According to Wikipedia, the Khmer Empire was Southeast Asia's largest empire during the 12th century. It remained a significant force in the region until its fall in the 15th century.

By 1860, Cambodia, the remnant of the former Khmer Empire, was a small country, squeezed between larger powers.


From Wikipedia:

In the nineteenth century, a renewed struggle between Siam (now Thailand) and Vietnam for control of Cambodia resulted in a period when Cambodia became the Tây Thành Province of Nguyễn Vietnam, during which Vietnamese officials attempted to force the Khmers to adopt Vietnamese customs. This led to several rebellions against the Vietnamese and appeals to Thailand for assistance. The Siamese–Vietnamese War (1841–1845) ended with an agreement to place the country under joint suzerainty. This later led to the signing of a treaty for French Protection of Cambodia by King Norodom Prohmborirak.
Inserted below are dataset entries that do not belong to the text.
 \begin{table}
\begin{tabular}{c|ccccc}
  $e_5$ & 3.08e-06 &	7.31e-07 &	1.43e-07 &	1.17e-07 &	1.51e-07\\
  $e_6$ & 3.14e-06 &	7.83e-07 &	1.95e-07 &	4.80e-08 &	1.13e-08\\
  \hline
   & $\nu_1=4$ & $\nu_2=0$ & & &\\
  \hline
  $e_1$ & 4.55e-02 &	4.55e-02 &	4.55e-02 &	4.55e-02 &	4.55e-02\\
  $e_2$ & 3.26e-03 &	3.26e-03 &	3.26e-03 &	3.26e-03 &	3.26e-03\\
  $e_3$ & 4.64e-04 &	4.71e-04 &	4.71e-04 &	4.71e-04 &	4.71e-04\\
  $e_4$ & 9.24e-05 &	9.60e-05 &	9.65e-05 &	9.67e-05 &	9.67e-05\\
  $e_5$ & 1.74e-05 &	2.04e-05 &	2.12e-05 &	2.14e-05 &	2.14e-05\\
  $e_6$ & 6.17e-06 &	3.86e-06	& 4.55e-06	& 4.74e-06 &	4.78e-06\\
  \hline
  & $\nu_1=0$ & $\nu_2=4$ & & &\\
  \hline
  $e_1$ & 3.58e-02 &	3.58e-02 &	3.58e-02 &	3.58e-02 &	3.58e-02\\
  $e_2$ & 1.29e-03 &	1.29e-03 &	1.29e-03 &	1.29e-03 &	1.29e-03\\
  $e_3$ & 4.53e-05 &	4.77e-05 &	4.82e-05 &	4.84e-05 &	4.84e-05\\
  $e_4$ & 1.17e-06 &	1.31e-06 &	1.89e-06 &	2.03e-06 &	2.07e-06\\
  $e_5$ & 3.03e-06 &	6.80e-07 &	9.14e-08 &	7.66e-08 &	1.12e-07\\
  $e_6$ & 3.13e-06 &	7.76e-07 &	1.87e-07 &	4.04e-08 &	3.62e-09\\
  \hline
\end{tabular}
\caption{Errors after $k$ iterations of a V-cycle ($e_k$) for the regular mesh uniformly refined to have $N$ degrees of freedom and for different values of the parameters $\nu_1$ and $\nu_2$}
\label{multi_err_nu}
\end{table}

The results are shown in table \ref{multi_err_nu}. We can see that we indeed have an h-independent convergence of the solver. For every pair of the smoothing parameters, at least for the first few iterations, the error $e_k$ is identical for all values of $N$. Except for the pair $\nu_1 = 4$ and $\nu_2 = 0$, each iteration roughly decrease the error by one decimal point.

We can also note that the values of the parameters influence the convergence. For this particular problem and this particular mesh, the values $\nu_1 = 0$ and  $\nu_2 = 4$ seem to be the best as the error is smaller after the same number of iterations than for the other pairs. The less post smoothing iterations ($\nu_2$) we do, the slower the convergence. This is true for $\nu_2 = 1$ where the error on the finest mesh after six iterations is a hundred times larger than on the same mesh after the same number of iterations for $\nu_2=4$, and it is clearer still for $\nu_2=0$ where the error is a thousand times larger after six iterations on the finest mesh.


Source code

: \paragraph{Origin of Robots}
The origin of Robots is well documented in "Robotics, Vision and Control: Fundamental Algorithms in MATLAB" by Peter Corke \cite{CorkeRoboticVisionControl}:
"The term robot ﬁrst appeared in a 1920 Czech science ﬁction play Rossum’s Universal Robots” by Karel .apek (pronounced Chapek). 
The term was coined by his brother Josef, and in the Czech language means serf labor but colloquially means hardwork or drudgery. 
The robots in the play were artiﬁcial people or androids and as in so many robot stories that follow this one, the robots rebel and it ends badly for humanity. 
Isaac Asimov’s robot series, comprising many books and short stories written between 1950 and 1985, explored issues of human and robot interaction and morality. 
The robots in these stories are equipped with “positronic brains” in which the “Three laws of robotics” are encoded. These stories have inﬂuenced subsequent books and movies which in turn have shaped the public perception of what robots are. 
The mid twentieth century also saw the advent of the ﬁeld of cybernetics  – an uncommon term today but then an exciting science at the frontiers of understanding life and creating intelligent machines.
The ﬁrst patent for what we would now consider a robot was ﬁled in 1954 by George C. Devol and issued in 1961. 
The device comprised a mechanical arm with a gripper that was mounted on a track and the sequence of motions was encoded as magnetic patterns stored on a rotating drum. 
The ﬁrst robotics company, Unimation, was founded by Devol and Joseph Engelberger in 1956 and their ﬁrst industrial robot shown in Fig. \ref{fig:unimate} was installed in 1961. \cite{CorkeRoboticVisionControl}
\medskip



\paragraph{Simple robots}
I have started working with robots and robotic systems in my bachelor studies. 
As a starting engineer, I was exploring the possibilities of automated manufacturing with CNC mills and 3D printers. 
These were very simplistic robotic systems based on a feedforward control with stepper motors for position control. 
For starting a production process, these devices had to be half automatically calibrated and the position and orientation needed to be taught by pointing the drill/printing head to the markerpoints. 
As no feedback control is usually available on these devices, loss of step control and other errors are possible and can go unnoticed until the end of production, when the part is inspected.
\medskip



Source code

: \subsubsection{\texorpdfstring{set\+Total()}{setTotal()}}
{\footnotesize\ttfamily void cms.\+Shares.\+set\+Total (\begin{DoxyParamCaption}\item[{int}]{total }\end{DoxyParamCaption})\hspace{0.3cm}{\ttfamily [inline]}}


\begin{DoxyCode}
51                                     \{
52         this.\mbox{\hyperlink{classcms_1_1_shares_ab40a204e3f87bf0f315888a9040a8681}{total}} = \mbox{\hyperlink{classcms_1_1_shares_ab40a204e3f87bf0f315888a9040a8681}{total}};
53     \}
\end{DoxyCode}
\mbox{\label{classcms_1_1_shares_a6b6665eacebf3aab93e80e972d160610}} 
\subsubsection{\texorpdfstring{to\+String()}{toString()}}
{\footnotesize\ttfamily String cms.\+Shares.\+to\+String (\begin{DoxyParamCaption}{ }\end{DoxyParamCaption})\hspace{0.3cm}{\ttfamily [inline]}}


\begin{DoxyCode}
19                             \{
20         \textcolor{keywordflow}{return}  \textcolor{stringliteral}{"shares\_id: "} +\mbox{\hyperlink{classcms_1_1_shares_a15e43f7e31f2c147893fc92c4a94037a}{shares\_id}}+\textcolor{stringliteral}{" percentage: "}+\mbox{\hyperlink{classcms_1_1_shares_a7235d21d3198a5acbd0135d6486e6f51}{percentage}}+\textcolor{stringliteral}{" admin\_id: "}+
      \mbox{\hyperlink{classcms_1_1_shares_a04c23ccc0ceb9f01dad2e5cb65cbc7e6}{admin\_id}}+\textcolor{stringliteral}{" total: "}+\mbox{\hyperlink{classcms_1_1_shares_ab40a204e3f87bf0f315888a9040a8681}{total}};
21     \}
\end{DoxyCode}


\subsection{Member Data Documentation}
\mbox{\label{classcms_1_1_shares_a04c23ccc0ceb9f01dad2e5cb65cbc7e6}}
In 1863, King Norodom, who had been installed by Siam,[11] sought the protection of Cambodia from Siam by French rule. In 1867, Rama IV signed a treaty with France, renouncing suzerainty over Cambodia in exchange for the control of Battambang and Siem Reap provinces which officially became part of Siam. The provinces were ceded back to Cambodia by a border treaty between France and Siam in 1907.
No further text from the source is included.